Uma resolução do CGI de 2009 é considerada a "origem" do Marco Civil da Internet, aprovado há dois anos e regulamentado recentemente. Como um de seus idealizadores, qual é a sua avaliação sobre o formato final da lei?
DG: O Decálogo [de Princípios para a Governança e o Uso da Internet] é um conjunto de conceitos que criamos para serem usados por eventuais legisladores ou até pela Justiça, respeitando as características da internet. Ele surgiu como consequência do caso [da apresentadora Daniela] Cicarelli, que tentou tirar o Youtube do ar. Decidimos tentar separar o que é a internet do que é o conjunto de ações que os usuários da internet fazem (pode haver crimes, pode ter uma porção de coisas, mas a internet em si não é a culpada).

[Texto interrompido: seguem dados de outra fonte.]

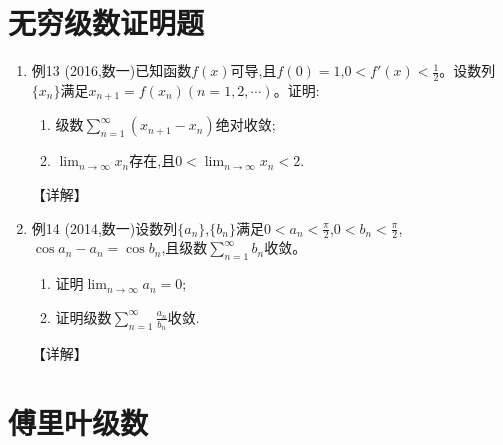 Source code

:\documentclass[12pt, a4paper, oneside, UTF8]{ctexbook}
\begin{document}
\section{无穷级数证明题}

\begin{enumerate}[label=\arabic*.,start=13]
    \item 例13 (2016,数一)已知函数$f(x)$可导,且$f(0)=1$,$0<f'(x)<\frac{1}{2}$。设数列$\{x_n\}$满足$x_{n+1}=f(x_n)(n=1,2,\cdots)$。证明:
    \begin{enumerate}[label=(\roman*)]
        \item 级数$\sum_{n=1}^{\infty}(x_{n+1}-x_n)$绝对收敛;
        \item $\lim_{n\rightarrow\infty} x_n$存在,且$0<\lim_{n\rightarrow\infty} x_n<2$.
    \end{enumerate}
    
    \begin{solution}
    【详解】
    \end{solution}
    
    \item 例14 (2014,数一)设数列$\{a_n\}$,$\{b_n\}$满足$0<a_n<\frac{\pi}{2}$,$0<b_n<\frac{\pi}{2}$,$\cos a_n-a_n=\cos b_n$,且级数$\sum_{n=1}^{\infty} b_n$收敛。
    \begin{enumerate}[label=(\roman*)]
        \item 证明$\lim_{n\rightarrow\infty} a_n=0$;
        \item 证明级数$\sum_{n=1}^{\infty}\frac{a_n}{b_n}$收敛.
    \end{enumerate}
    
    \begin{solution}
    【详解】
    \end{solution}
\end{enumerate}

\section{傅里叶级数}
\end{document}
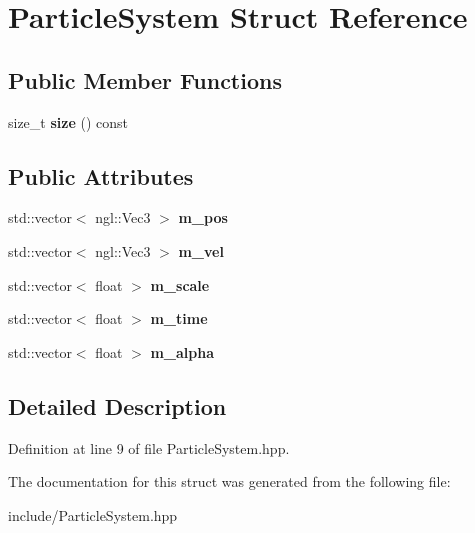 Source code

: \hypertarget{struct_particle_system}{}\section{Particle\+System Struct Reference}
\label{struct_particle_system}
\subsection*{Public Member Functions}
\begin{DoxyCompactItemize}
\item 
\hypertarget{struct_particle_system_a001e74765b9d71fb78c527fb7feacdb9}{}size\+\_\+t {\bfseries size} () const \label{struct_particle_system_a001e74765b9d71fb78c527fb7feacdb9}

\end{DoxyCompactItemize}
\subsection*{Public Attributes}
\begin{DoxyCompactItemize}
\item 
\hypertarget{struct_particle_system_ad2e80f5727d30e9d1c81bd3574f83e7d}{}std\+::vector$<$ ngl\+::\+Vec3 $>$ {\bfseries m\+\_\+pos}\label{struct_particle_system_ad2e80f5727d30e9d1c81bd3574f83e7d}

\item 
\hypertarget{struct_particle_system_af8ca816dee4bff1e5d5db2d5d8836189}{}std\+::vector$<$ ngl\+::\+Vec3 $>$ {\bfseries m\+\_\+vel}\label{struct_particle_system_af8ca816dee4bff1e5d5db2d5d8836189}

\item 
\hypertarget{struct_particle_system_ac8c9405648efb0eac53f3be180875fcb}{}std\+::vector$<$ float $>$ {\bfseries m\+\_\+scale}\label{struct_particle_system_ac8c9405648efb0eac53f3be180875fcb}

\item 
\hypertarget{struct_particle_system_af7e38a26977462fe8355dcb36c6d07f4}{}std\+::vector$<$ float $>$ {\bfseries m\+\_\+time}\label{struct_particle_system_af7e38a26977462fe8355dcb36c6d07f4}

\item 
\hypertarget{struct_particle_system_ace9ee7973ab4ddb23d8a11bde1e932a7}{}std\+::vector$<$ float $>$ {\bfseries m\+\_\+alpha}\label{struct_particle_system_ace9ee7973ab4ddb23d8a11bde1e932a7}

\end{DoxyCompactItemize}


\subsection{Detailed Description}


Definition at line 9 of file Particle\+System.\+hpp.



The documentation for this struct was generated from the following file\+:\begin{DoxyCompactItemize}
\item 
include/Particle\+System.\+hpp\end{DoxyCompactItemize}
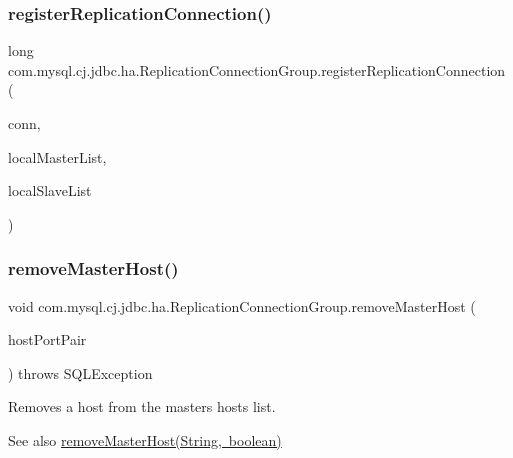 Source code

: \subsubsection{\texorpdfstring{register\+Replication\+Connection()}{registerReplicationConnection()}}
{\footnotesize\ttfamily long com.\+mysql.\+cj.\+jdbc.\+ha.\+Replication\+Connection\+Group.\+register\+Replication\+Connection (\begin{DoxyParamCaption}\item[{\mbox{\hyperlink{interfacecom_1_1mysql_1_1cj_1_1jdbc_1_1ha_1_1_replication_connection}{Replication\+Connection}}}]{conn,  }\item[{List$<$ String $>$}]{local\+Master\+List,  }\item[{List$<$ String $>$}]{local\+Slave\+List }\end{DoxyParamCaption})}

\mbox{\label{classcom_1_1mysql_1_1cj_1_1jdbc_1_1ha_1_1_replication_connection_group_a89849560352e7621bd8133af1af0dd3e}} 
\subsubsection{\texorpdfstring{remove\+Master\+Host()}{removeMasterHost()}\hspace{0.1cm}{\footnotesize\ttfamily [1/2]}}
{\footnotesize\ttfamily void com.\+mysql.\+cj.\+jdbc.\+ha.\+Replication\+Connection\+Group.\+remove\+Master\+Host (\begin{DoxyParamCaption}\item[{String}]{host\+Port\+Pair }\end{DoxyParamCaption}) throws S\+Q\+L\+Exception}

Removes a host from the masters hosts list.

\begin{DoxySeeAlso}{See also}
\mbox{\hyperlink{classcom_1_1mysql_1_1cj_1_1jdbc_1_1ha_1_1_replication_connection_group_a63d001e066840fdb7b35f01464baedb0}{remove\+Master\+Host(\+String, boolean)}} 
\end{DoxySeeAlso}
\mbox{\label{classcom_1_1mysql_1_1cj_1_1jdbc_1_1ha_1_1_replication_connection_group_a63d001e066840fdb7b35f01464baedb0}}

Esse decálogo levou aproximadamente dois anos para ser feito. Foi muito bem recebido lá fora. Em particular no Brasil, gerou o movimento que culminou na criação do Marco Civil. Os que entendem do assunto, como Tim Berners-Lee [físico britânico, criador web], não economizaram elogios, dizendo que era a legislação mais avançada de proteção à internet e aos conceitos que a rede trouxe.
Antes do Marco Civil, havia várias propostas de legislações punitivas [sobre internet], mas que faziam isso sem saber exatamente qual era o jogo que estava sendo jogado. O Marco Civil define as regra do jogo: o que é internet, quais são as expectativas do usuário, o que se imagina em relação à rede etc.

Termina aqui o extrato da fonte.